**Try it**
The entries below are to be copied exactly, with nothing left out.

Saved entries
- - - - - - -
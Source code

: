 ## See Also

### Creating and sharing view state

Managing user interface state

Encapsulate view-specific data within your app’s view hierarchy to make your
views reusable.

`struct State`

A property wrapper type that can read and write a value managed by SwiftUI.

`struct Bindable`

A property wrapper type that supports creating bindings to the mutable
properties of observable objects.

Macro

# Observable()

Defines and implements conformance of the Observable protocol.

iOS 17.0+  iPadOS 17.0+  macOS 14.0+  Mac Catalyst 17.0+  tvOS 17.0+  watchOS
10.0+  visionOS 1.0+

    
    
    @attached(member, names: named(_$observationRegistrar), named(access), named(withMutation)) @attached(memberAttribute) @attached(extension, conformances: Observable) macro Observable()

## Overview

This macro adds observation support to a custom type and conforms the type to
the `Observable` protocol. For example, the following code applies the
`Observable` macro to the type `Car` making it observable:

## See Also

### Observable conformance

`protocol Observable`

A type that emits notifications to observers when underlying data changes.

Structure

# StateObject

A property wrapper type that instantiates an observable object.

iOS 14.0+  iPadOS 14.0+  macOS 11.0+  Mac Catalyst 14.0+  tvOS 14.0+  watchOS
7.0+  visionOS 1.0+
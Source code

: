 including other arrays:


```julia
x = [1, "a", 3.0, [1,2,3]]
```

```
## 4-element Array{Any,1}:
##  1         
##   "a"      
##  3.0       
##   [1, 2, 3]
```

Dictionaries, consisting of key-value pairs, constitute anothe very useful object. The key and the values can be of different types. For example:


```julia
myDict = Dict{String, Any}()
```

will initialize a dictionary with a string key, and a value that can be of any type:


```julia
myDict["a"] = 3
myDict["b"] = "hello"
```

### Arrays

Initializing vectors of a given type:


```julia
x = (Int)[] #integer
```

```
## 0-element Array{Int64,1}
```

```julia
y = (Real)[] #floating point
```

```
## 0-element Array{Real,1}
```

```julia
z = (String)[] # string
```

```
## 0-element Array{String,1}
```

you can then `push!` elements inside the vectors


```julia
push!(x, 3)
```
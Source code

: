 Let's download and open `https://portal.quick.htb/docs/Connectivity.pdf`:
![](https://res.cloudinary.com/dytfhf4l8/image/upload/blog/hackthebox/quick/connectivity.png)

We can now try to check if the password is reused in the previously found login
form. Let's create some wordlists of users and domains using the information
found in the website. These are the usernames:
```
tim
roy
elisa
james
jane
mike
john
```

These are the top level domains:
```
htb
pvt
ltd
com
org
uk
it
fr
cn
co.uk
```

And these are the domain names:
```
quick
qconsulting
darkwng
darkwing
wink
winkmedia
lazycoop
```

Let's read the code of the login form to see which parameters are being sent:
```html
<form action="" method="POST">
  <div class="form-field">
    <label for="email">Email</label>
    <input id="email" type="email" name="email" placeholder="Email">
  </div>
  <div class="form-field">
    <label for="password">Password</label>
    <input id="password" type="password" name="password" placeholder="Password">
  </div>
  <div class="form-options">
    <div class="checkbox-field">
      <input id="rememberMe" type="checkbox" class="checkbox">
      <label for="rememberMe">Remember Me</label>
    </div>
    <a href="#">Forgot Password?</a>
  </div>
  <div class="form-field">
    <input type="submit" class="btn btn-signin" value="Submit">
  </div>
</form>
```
- - - - - - -
**Response area**
Source code

: ## See Also

### Creating and sharing view state

Managing user interface state

Encapsulate view-specific data within your app’s view hierarchy to make your
views reusable.

`struct State`

A property wrapper type that can read and write a value managed by SwiftUI.

`struct Bindable`

A property wrapper type that supports creating bindings to the mutable
properties of observable objects.

Macro

# Observable()

Defines and implements conformance of the Observable protocol.

iOS 17.0+  iPadOS 17.0+  macOS 14.0+  Mac Catalyst 17.0+  tvOS 17.0+  watchOS
10.0+  visionOS 1.0+

    
    
    @attached(member, names: named(_$observationRegistrar), named(access), named(withMutation)) @attached(memberAttribute) @attached(extension, conformances: Observable) macro Observable()

## Overview

This macro adds observation support to a custom type and conforms the type to
the `Observable` protocol. For example, the following code applies the
`Observable` macro to the type `Car` making it observable:

## See Also

### Observable conformance

`protocol Observable`

A type that emits notifications to observers when underlying data changes.

Structure

# StateObject

A property wrapper type that instantiates an observable object.

iOS 14.0+  iPadOS 14.0+  macOS 11.0+  Mac Catalyst 14.0+  tvOS 14.0+  watchOS
7.0+  visionOS 1.0+
Source code

: including other arrays:


```julia
x = [1, "a", 3.0, [1,2,3]]
```

```
## 4-element Array{Any,1}:
##  1         
##   "a"      
##  3.0       
##   [1, 2, 3]
```

Dictionaries, consisting of key-value pairs, constitute anothe very useful object. The key and the values can be of different types. For example:


```julia
myDict = Dict{String, Any}()
```

will initialize a dictionary with a string key, and a value that can be of any type:


```julia
myDict["a"] = 3
myDict["b"] = "hello"
```

### Arrays

Initializing vectors of a given type:


```julia
x = (Int)[] #integer
```

```
## 0-element Array{Int64,1}
```

```julia
y = (Real)[] #floating point
```

```
## 0-element Array{Real,1}
```

```julia
z = (String)[] # string
```

```
## 0-element Array{String,1}
```

you can then `push!` elements inside the vectors


```julia
push!(x, 3)
```
Source code

: Let's download and open `https://portal.quick.htb/docs/Connectivity.pdf`:
![](https://res.cloudinary.com/dytfhf4l8/image/upload/blog/hackthebox/quick/connectivity.png)

We can now try to check if the password is reused in the previously found login
form. Let's create some wordlists of users and domains using the information
found in the website. These are the usernames:
```
tim
roy
elisa
james
jane
mike
john
```

These are the top level domains:
```
htb
pvt
ltd
com
org
uk
it
fr
cn
co.uk
```

And these are the domain names:
```
quick
qconsulting
darkwng
darkwing
wink
winkmedia
lazycoop
```

Let's read the code of the login form to see which parameters are being sent:
```html
<form action="" method="POST">
  <div class="form-field">
    <label for="email">Email</label>
    <input id="email" type="email" name="email" placeholder="Email">
  </div>
  <div class="form-field">
    <label for="password">Password</label>
    <input id="password" type="password" name="password" placeholder="Password">
  </div>
  <div class="form-options">
    <div class="checkbox-field">
      <input id="rememberMe" type="checkbox" class="checkbox">
      <label for="rememberMe">Remember Me</label>
    </div>
    <a href="#">Forgot Password?</a>
  </div>
  <div class="form-field">
    <input type="submit" class="btn btn-signin" value="Submit">
  </div>
</form>
```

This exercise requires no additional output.